■ **EXERCISE DIRECTIONS**
Output all the entries below. Each must match exactly.

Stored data
========

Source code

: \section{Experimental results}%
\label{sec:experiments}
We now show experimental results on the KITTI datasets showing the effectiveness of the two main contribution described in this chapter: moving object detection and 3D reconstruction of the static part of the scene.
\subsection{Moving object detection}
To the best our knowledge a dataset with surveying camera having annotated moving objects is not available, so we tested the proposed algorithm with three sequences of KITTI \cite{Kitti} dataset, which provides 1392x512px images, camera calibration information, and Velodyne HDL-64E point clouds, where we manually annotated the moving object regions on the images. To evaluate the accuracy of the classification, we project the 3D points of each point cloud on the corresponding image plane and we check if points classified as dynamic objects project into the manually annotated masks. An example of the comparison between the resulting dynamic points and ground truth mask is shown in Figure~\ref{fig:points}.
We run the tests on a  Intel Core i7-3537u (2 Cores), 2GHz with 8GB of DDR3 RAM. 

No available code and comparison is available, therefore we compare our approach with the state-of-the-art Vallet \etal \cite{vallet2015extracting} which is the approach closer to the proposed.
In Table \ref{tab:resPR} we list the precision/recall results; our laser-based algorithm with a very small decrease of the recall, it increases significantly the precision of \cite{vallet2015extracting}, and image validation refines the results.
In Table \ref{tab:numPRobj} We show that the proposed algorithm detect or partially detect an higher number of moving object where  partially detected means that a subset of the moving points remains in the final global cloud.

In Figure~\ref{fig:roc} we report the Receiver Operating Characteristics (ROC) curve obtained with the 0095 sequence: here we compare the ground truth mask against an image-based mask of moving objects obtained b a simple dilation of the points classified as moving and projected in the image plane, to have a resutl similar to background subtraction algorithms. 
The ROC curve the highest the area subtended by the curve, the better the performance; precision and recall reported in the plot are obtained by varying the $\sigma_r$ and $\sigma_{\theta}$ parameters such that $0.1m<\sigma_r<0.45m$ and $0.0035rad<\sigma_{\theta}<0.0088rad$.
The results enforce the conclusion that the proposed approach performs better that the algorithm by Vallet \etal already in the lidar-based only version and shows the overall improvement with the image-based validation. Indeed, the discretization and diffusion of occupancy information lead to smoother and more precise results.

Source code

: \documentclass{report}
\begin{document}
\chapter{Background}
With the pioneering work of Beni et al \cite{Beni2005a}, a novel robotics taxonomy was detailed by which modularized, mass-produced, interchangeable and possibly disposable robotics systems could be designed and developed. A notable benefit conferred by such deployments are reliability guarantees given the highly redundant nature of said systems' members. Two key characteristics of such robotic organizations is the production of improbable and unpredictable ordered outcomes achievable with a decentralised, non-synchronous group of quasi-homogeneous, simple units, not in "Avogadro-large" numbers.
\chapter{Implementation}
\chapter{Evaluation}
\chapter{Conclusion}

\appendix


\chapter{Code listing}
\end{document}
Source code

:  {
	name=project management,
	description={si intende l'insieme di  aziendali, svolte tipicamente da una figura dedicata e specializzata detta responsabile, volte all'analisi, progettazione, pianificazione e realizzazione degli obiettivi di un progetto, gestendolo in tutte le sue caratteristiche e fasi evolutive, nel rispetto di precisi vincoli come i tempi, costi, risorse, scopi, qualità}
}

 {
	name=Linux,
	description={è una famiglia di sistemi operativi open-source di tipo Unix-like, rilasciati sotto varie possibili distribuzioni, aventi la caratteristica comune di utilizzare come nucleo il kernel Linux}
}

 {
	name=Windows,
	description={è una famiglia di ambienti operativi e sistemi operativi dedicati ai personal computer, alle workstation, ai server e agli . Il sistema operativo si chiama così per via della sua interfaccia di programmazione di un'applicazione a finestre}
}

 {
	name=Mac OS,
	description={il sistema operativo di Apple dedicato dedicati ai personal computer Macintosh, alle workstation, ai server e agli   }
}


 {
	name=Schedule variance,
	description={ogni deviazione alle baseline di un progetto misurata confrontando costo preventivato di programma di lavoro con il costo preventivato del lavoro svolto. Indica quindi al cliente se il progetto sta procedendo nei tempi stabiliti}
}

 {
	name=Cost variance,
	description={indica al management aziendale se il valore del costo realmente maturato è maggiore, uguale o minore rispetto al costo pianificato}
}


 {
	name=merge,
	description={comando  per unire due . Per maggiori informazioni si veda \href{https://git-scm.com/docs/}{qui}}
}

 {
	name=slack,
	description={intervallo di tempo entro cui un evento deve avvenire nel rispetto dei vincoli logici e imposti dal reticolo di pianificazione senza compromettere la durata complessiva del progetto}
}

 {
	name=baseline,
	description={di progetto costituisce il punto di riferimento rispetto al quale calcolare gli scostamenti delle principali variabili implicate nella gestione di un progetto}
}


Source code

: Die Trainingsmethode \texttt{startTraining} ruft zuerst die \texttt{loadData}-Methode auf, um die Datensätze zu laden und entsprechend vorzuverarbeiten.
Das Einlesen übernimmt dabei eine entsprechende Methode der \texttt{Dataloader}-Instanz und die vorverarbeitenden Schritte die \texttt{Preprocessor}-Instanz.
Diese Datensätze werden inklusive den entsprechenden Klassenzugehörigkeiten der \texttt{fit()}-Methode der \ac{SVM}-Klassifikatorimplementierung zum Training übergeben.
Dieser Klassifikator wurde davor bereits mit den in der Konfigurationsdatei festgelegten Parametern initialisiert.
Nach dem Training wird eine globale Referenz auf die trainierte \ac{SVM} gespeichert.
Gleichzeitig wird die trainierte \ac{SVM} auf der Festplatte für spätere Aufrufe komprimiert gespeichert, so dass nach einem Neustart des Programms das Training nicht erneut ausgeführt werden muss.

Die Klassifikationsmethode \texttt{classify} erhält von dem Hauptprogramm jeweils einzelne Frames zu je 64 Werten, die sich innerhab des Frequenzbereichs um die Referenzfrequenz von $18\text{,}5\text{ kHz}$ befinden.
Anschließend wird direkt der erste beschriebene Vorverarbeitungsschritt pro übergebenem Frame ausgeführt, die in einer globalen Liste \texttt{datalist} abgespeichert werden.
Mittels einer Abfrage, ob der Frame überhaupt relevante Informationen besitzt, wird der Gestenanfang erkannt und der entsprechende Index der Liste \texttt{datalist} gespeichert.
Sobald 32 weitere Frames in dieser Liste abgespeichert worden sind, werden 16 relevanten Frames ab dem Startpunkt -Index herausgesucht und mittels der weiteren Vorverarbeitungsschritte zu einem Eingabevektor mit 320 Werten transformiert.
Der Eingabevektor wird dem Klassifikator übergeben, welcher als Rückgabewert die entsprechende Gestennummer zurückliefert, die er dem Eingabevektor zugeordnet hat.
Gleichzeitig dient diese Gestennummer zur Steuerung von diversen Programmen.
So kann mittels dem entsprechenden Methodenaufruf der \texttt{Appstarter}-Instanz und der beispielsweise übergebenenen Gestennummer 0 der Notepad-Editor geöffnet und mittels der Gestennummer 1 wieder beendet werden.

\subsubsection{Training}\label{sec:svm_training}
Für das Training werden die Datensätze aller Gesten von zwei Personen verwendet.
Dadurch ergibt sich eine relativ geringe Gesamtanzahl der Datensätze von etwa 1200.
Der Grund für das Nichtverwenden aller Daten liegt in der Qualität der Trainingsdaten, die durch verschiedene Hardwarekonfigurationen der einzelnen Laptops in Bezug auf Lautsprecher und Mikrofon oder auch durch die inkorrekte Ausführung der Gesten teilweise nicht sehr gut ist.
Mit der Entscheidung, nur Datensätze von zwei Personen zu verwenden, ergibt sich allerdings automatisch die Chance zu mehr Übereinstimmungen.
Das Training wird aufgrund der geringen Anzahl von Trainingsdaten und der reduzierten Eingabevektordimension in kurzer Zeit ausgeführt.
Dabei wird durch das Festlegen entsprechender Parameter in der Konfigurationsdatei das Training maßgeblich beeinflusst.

========

■ **RESULT OF THIS EXERCISE**
Source code

: \section{Experimental results}%
\label{sec:experiments}
We now show experimental results on the KITTI datasets showing the effectiveness of the two main contribution described in this chapter: moving object detection and 3D reconstruction of the static part of the scene.
\subsection{Moving object detection}
To the best our knowledge a dataset with surveying camera having annotated moving objects is not available, so we tested the proposed algorithm with three sequences of KITTI \cite{Kitti} dataset, which provides 1392x512px images, camera calibration information, and Velodyne HDL-64E point clouds, where we manually annotated the moving object regions on the images. To evaluate the accuracy of the classification, we project the 3D points of each point cloud on the corresponding image plane and we check if points classified as dynamic objects project into the manually annotated masks. An example of the comparison between the resulting dynamic points and ground truth mask is shown in Figure~\ref{fig:points}.
We run the tests on a  Intel Core i7-3537u (2 Cores), 2GHz with 8GB of DDR3 RAM. 

No available code and comparison is available, therefore we compare our approach with the state-of-the-art Vallet \etal \cite{vallet2015extracting} which is the approach closer to the proposed.
In Table \ref{tab:resPR} we list the precision/recall results; our laser-based algorithm with a very small decrease of the recall, it increases significantly the precision of \cite{vallet2015extracting}, and image validation refines the results.
In Table \ref{tab:numPRobj} We show that the proposed algorithm detect or partially detect an higher number of moving object where  partially detected means that a subset of the moving points remains in the final global cloud.

In Figure~\ref{fig:roc} we report the Receiver Operating Characteristics (ROC) curve obtained with the 0095 sequence: here we compare the ground truth mask against an image-based mask of moving objects obtained b a simple dilation of the points classified as moving and projected in the image plane, to have a resutl similar to background subtraction algorithms. 
The ROC curve the highest the area subtended by the curve, the better the performance; precision and recall reported in the plot are obtained by varying the $\sigma_r$ and $\sigma_{\theta}$ parameters such that $0.1m<\sigma_r<0.45m$ and $0.0035rad<\sigma_{\theta}<0.0088rad$.
The results enforce the conclusion that the proposed approach performs better that the algorithm by Vallet \etal already in the lidar-based only version and shows the overall improvement with the image-based validation. Indeed, the discretization and diffusion of occupancy information lead to smoother and more precise results.

Source code

: \documentclass{report}
\begin{document}
\chapter{Background}
With the pioneering work of Beni et al \cite{Beni2005a}, a novel robotics taxonomy was detailed by which modularized, mass-produced, interchangeable and possibly disposable robotics systems could be designed and developed. A notable benefit conferred by such deployments are reliability guarantees given the highly redundant nature of said systems' members. Two key characteristics of such robotic organizations is the production of improbable and unpredictable ordered outcomes achievable with a decentralised, non-synchronous group of quasi-homogeneous, simple units, not in "Avogadro-large" numbers.
\chapter{Implementation}
\chapter{Evaluation}
\chapter{Conclusion}

\appendix


\chapter{Code listing}
\end{document}
Source code

:  {
	name=project management,
	description={si intende l'insieme di  aziendali, svolte tipicamente da una figura dedicata e specializzata detta responsabile, volte all'analisi, progettazione, pianificazione e realizzazione degli obiettivi di un progetto, gestendolo in tutte le sue caratteristiche e fasi evolutive, nel rispetto di precisi vincoli come i tempi, costi, risorse, scopi, qualità}
}

 {
	name=Linux,
	description={è una famiglia di sistemi operativi open-source di tipo Unix-like, rilasciati sotto varie possibili distribuzioni, aventi la caratteristica comune di utilizzare come nucleo il kernel Linux}
}

 {
	name=Windows,
	description={è una famiglia di ambienti operativi e sistemi operativi dedicati ai personal computer, alle workstation, ai server e agli . Il sistema operativo si chiama così per via della sua interfaccia di programmazione di un'applicazione a finestre}
}

 {
	name=Mac OS,
	description={il sistema operativo di Apple dedicato dedicati ai personal computer Macintosh, alle workstation, ai server e agli   }
}


 {
	name=Schedule variance,
	description={ogni deviazione alle baseline di un progetto misurata confrontando costo preventivato di programma di lavoro con il costo preventivato del lavoro svolto. Indica quindi al cliente se il progetto sta procedendo nei tempi stabiliti}
}

 {
	name=Cost variance,
	description={indica al management aziendale se il valore del costo realmente maturato è maggiore, uguale o minore rispetto al costo pianificato}
}


 {
	name=merge,
	description={comando  per unire due . Per maggiori informazioni si veda \href{https://git-scm.com/docs/}{qui}}
}

 {
	name=slack,
	description={intervallo di tempo entro cui un evento deve avvenire nel rispetto dei vincoli logici e imposti dal reticolo di pianificazione senza compromettere la durata complessiva del progetto}
}

 {
	name=baseline,
	description={di progetto costituisce il punto di riferimento rispetto al quale calcolare gli scostamenti delle principali variabili implicate nella gestione di un progetto}
}


Source code

: Die Trainingsmethode \texttt{startTraining} ruft zuerst die \texttt{loadData}-Methode auf, um die Datensätze zu laden und entsprechend vorzuverarbeiten.
Das Einlesen übernimmt dabei eine entsprechende Methode der \texttt{Dataloader}-Instanz und die vorverarbeitenden Schritte die \texttt{Preprocessor}-Instanz.
Diese Datensätze werden inklusive den entsprechenden Klassenzugehörigkeiten der \texttt{fit()}-Methode der \ac{SVM}-Klassifikatorimplementierung zum Training übergeben.
Dieser Klassifikator wurde davor bereits mit den in der Konfigurationsdatei festgelegten Parametern initialisiert.
Nach dem Training wird eine globale Referenz auf die trainierte \ac{SVM} gespeichert.
Gleichzeitig wird die trainierte \ac{SVM} auf der Festplatte für spätere Aufrufe komprimiert gespeichert, so dass nach einem Neustart des Programms das Training nicht erneut ausgeführt werden muss.

Die Klassifikationsmethode \texttt{classify} erhält von dem Hauptprogramm jeweils einzelne Frames zu je 64 Werten, die sich innerhab des Frequenzbereichs um die Referenzfrequenz von $18\text{,}5\text{ kHz}$ befinden.
Anschließend wird direkt der erste beschriebene Vorverarbeitungsschritt pro übergebenem Frame ausgeführt, die in einer globalen Liste \texttt{datalist} abgespeichert werden.
Mittels einer Abfrage, ob der Frame überhaupt relevante Informationen besitzt, wird der Gestenanfang erkannt und der entsprechende Index der Liste \texttt{datalist} gespeichert.
Sobald 32 weitere Frames in dieser Liste abgespeichert worden sind, werden 16 relevanten Frames ab dem Startpunkt -Index herausgesucht und mittels der weiteren Vorverarbeitungsschritte zu einem Eingabevektor mit 320 Werten transformiert.
Der Eingabevektor wird dem Klassifikator übergeben, welcher als Rückgabewert die entsprechende Gestennummer zurückliefert, die er dem Eingabevektor zugeordnet hat.
Gleichzeitig dient diese Gestennummer zur Steuerung von diversen Programmen.
So kann mittels dem entsprechenden Methodenaufruf der \texttt{Appstarter}-Instanz und der beispielsweise übergebenenen Gestennummer 0 der Notepad-Editor geöffnet und mittels der Gestennummer 1 wieder beendet werden.

\subsubsection{Training}\label{sec:svm_training}
Für das Training werden die Datensätze aller Gesten von zwei Personen verwendet.
Dadurch ergibt sich eine relativ geringe Gesamtanzahl der Datensätze von etwa 1200.
Der Grund für das Nichtverwenden aller Daten liegt in der Qualität der Trainingsdaten, die durch verschiedene Hardwarekonfigurationen der einzelnen Laptops in Bezug auf Lautsprecher und Mikrofon oder auch durch die inkorrekte Ausführung der Gesten teilweise nicht sehr gut ist.
Mit der Entscheidung, nur Datensätze von zwei Personen zu verwenden, ergibt sich allerdings automatisch die Chance zu mehr Übereinstimmungen.
Das Training wird aufgrund der geringen Anzahl von Trainingsdaten und der reduzierten Eingabevektordimension in kurzer Zeit ausgeführt.
Dabei wird durch das Festlegen entsprechender Parameter in der Konfigurationsdatei das Training maßgeblich beeinflusst.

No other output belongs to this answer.